上原がマウンドに上がったのは5-2の九回。最初の打者をフォークボール3球で空振り三振に仕留めると、ファンの声援は「コウジ」から「MVP」へと変わった。2死から安打を許したが、フォークボールで三振を奪うと、すぐに歓喜の輪の中心にいた。フアン・ニエベス投手コーチ(48)は「試合前は『行ける』と言っていたが、つらそうだった。気力の投球だった」と精神力を絶賛。ジョン・ファレル監督(51)は、「これ以上は望めないようなシリーズだった」と振り返った。

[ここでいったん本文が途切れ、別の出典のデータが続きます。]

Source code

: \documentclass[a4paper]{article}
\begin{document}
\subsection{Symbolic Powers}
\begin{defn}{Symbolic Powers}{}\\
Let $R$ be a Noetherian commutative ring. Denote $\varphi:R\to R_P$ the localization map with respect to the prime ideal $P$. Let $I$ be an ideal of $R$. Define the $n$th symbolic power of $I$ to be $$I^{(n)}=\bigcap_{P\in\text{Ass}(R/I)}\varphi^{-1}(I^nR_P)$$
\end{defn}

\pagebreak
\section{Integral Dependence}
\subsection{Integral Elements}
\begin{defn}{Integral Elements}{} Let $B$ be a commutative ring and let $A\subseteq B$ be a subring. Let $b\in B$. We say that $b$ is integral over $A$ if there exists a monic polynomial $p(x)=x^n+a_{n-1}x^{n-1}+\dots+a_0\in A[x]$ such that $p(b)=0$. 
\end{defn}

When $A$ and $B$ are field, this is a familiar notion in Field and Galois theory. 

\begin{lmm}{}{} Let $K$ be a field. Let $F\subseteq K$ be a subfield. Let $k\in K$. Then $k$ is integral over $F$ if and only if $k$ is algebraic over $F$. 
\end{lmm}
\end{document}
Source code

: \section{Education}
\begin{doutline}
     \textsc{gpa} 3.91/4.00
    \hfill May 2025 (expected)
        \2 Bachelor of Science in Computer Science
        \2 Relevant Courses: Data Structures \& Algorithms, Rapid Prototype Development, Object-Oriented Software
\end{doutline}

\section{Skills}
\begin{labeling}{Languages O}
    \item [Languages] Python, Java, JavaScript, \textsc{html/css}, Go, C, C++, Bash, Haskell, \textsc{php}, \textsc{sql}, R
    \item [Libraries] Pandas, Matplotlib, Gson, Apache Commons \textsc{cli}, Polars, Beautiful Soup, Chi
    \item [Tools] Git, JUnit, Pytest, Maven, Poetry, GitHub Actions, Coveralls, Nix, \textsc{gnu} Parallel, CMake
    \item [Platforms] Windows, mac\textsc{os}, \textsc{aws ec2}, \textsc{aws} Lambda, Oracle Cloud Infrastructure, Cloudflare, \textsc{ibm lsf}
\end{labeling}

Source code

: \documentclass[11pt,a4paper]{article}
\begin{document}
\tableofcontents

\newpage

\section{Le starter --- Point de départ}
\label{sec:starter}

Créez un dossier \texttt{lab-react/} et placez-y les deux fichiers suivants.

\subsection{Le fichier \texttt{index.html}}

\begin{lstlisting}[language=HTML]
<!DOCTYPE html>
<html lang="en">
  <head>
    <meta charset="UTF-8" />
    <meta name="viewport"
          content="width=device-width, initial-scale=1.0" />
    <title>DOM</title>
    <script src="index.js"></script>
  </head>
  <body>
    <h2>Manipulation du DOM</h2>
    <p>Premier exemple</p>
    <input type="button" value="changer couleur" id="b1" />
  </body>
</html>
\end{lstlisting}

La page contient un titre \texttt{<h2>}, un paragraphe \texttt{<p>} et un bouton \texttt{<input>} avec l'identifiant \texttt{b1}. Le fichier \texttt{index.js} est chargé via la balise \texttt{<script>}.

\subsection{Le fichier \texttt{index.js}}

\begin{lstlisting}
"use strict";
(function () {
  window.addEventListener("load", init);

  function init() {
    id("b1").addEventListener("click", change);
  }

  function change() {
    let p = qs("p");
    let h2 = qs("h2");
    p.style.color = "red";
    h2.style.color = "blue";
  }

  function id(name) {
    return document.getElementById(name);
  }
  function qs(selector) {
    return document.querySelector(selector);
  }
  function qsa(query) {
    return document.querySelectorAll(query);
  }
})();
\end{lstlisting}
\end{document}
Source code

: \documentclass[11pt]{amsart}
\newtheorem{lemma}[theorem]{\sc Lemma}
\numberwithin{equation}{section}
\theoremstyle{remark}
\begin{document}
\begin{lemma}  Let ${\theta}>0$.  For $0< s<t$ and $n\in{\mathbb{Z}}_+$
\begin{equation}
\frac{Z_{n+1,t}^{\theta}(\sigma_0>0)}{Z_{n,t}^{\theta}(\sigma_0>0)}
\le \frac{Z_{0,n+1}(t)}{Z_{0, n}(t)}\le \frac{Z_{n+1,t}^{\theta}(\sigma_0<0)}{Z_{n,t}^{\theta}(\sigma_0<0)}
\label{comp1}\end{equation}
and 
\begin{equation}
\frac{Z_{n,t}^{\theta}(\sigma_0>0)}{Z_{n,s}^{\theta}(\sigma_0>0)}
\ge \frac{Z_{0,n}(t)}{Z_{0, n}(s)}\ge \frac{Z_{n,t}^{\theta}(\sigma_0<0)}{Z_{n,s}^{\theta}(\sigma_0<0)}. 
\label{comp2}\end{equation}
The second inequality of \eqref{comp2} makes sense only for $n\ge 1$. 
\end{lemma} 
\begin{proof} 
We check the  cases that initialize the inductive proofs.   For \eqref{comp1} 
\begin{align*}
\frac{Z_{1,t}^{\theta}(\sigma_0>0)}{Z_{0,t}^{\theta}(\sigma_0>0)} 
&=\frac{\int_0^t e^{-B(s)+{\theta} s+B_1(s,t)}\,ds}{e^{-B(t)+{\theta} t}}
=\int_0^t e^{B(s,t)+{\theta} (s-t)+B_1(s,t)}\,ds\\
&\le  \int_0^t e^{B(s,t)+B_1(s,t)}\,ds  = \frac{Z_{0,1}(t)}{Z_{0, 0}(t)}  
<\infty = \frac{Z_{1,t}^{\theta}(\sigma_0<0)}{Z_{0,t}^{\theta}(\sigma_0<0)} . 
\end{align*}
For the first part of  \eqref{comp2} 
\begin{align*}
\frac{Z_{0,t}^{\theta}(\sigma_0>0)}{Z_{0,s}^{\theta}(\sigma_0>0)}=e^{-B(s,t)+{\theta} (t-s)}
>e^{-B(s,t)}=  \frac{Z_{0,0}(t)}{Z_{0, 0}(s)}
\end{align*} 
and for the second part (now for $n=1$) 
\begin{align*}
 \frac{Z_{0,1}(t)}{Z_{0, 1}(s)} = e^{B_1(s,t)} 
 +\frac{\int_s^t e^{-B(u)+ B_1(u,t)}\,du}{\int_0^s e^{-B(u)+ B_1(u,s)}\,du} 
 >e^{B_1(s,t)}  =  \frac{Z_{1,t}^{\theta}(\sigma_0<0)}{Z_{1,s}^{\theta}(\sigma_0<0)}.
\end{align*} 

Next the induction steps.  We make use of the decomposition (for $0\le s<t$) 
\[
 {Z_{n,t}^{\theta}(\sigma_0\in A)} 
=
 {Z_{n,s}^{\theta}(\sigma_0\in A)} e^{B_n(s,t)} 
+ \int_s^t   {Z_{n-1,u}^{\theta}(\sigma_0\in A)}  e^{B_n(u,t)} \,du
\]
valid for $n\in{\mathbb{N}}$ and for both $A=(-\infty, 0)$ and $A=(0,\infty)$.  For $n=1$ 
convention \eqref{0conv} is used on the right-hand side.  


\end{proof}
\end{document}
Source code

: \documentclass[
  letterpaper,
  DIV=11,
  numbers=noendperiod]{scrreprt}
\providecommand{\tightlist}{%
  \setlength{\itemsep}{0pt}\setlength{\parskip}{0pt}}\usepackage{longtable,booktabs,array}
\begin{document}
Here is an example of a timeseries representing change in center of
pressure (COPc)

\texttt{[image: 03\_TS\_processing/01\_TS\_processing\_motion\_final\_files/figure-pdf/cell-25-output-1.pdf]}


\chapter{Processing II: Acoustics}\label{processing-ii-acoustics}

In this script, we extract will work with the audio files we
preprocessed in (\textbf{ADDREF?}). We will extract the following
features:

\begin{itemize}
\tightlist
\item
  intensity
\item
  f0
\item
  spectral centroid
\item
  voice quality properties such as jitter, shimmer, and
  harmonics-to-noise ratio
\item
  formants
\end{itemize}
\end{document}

巨人からフリーエージェント(FA)を行使して大リーグに飛び込んだのは4年前。「日米野球でボンズ(バリー・ボンズ、元ジャイアンツ)とやったりして、(大リーグへ)行きたいという思いが少しずつ大きくなってきた」と振り返る。
自力で雪辱の舞台へ
オリオールズを出発点に、昨季はレンジャーズでダルビッシュ有投手(27)のチームメートとしてプレーし、切れ味鋭いスプリット、四球の少なさなどが評価され、今季はレッドソックスに移籍。シーズン途中からは守護神として定着し、大リーグでは自己最多となる21セーブをマークした。MVPという初めての勲章を手中に収め、「今年は出来過ぎで正直、怖い」と、その重みをかみしめる。